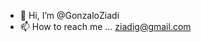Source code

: - 👋 Hi, I’m @GonzaloZiadi
- 📫 How to reach me ... ziadig@gmail.com

<!---
GonzaloZiadi/GonzaloZiadi is a ✨ special ✨ repository because its `README.md` (this file) appears on your GitHub profile.
You can click the Preview link to take a look at your changes.
--->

» Aim of the task:
Return the records above exactly as written, but without any of the pictures.

» Written solution:
Source code

: - 👋 Hi, I’m @GonzaloZiadi
- 📫 How to reach me ... ziadig@gmail.com

<!---
GonzaloZiadi/GonzaloZiadi is a ✨ special ✨ repository because its `README.md` (this file) appears on your GitHub profile.
You can click the Preview link to take a look at your changes.
--->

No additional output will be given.